À Bourgueil, Thierry Houx assume l’usage raisonné d’herbicides sur son exploitation de 14 ha certifiée HVE. « Je limite le travail mécanique pour préserver les vers de terre », explique-t-il, lui qui « ne cherche pas non plus une propreté nickel ». Les insecticides, eux, ont disparu. « Depuis six ans, je pose des trichogrammes sur trois hectares, pour un coût de 200 €/ha. J’ai des puffers sur un hectare et je me contente de surveiller le reste. »

Son budget phytosanitaire est de 5 000 à 6 000 €/an, en limitant au maximum les traitements, les doses et la toxicité : aucun CMR1, mais du soufre et des stimulateurs de défenses naturelles en complément de produits conventionnels. Ce qui bonifie sa rémunération par la coopérative.

En Val de Loire, Cyril Leau a converti en bio l’ensemble du domaine Clo (25 ha). Installé en 2015, il a démarré une transition en douceur en commençant à « gratouiller les sols en surface pour modifier l’implantation racinaire ». Pour mener ce changement, il a investi environ 30 000 € dans du matériel de travail du sol, en propriété et en Cuma. Cyril Leau réalise cinq passages par an avec différents outils. « Le désherbage chimique coûtait 200 à 250 €/ha, se souvient-il. Pour le travail du sol, c’est 250 à 300 €/ha de main-d’œuvre et de gasoil, auxquels il faut ajouter l’usure et l’entretien des outils. »

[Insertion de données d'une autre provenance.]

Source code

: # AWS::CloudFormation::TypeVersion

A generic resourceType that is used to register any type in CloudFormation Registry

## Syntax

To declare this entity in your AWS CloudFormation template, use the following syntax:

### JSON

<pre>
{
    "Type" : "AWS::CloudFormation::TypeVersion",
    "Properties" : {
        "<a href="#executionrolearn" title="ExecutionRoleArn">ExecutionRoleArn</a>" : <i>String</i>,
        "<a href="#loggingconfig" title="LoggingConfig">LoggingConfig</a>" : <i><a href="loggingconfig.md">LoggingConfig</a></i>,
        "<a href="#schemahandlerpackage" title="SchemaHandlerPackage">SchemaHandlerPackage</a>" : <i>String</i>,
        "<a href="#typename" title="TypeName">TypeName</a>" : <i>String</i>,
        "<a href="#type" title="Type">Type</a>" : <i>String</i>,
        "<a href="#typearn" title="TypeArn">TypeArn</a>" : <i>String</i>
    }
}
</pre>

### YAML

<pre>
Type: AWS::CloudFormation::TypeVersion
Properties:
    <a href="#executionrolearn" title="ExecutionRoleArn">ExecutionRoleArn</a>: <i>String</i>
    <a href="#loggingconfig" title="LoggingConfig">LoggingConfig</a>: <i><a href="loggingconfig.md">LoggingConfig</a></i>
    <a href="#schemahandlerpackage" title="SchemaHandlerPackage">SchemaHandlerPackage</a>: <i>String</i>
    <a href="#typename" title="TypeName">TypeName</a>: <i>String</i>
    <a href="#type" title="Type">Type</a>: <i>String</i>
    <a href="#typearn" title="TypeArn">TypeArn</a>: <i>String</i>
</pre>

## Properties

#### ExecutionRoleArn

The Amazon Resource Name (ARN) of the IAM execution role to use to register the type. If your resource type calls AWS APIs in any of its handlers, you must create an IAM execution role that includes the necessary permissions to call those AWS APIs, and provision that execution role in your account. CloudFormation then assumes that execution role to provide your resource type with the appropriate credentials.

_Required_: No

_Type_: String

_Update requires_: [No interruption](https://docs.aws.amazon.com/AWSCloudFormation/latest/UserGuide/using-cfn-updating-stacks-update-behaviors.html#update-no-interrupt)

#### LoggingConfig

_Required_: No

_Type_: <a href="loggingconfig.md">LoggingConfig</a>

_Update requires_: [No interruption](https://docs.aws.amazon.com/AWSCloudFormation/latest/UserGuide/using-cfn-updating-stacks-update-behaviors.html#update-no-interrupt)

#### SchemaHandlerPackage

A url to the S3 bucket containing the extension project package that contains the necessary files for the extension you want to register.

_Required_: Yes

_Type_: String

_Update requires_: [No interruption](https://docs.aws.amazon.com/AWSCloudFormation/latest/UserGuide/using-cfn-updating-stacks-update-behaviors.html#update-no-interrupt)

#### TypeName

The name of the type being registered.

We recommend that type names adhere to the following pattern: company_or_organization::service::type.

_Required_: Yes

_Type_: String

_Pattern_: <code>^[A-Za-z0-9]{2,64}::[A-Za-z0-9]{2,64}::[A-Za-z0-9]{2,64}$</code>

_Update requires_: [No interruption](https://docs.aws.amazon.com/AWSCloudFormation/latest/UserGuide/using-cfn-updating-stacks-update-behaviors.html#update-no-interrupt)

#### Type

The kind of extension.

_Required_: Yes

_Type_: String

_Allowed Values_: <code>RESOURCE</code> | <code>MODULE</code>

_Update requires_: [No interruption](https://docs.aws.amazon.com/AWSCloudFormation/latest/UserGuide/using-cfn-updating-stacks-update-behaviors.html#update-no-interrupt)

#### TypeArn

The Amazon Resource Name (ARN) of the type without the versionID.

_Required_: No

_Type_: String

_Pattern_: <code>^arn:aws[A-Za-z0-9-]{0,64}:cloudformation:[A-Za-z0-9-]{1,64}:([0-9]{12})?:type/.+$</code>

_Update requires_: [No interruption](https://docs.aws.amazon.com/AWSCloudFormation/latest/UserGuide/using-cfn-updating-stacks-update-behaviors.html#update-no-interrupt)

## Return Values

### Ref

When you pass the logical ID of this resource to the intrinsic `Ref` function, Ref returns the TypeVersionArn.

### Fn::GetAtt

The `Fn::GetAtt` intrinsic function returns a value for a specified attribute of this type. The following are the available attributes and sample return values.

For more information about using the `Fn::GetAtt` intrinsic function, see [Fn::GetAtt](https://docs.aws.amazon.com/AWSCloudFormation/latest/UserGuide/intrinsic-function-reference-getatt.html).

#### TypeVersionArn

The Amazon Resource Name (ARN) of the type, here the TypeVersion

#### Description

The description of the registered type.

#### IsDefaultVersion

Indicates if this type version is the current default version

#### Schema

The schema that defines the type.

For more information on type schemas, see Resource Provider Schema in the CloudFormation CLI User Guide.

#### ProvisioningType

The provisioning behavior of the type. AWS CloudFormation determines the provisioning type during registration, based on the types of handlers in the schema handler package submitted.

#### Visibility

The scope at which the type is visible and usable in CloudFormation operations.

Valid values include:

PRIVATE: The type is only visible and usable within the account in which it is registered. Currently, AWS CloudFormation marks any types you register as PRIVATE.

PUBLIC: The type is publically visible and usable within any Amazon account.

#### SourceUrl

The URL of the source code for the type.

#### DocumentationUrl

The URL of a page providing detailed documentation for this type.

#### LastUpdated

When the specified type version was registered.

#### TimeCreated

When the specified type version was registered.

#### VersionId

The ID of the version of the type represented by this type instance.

Une prise de risque plus importante

Cyril Leau maîtrise la protection fongique avec du soufre et du cuivre à faibles doses : cinq traitements en 2022, soit 1,2 kg/ha de cuivre et 36 kg/ha de soufre sur l’année. « Le coût des produits est faible mais la prise de risque plus importante, souligne le vigneron. Et être bio ne se limite pas à changer de produits : nous avons planté des haies et des arbres afin de recréer un écosystème où les auxiliaires peuvent jouer leur rôle. »

À cela s’ajoute une chute des rendements de l’ordre de 20 % imputée à la perte de pieds, à la concurrence de l’herbe, aux maladies et au remplacement des engrais de synthèse par des fumiers à minéralisation plus lente. « Le coût de production a augmenté de 30 %, évalue Cyril Leau. Mais le prix des vins a aussi augmenté de 30 % et ils se vendent mieux, notamment à l’export. »

 

Un simulateur accessible gratuitement

Remplacer le désherbage par du travail du sol, oui, mais à quel coût ? Pour aider les viticulteurs à répondre à cette question, la chambre d’agriculture de Gironde a développé un outil Excel qui simule l’impact économique d’un changement de pratiques de ce type. Il permet de comparer son itinéraire à des itinéraires alternatifs. Dénommé Eco Viti Sol, ce calculateur est accessible gratuitement en ligne (www.vinopole.com/outils/) mais ne prétend pas remplacer une étude plus approfondie menée avec un conseiller.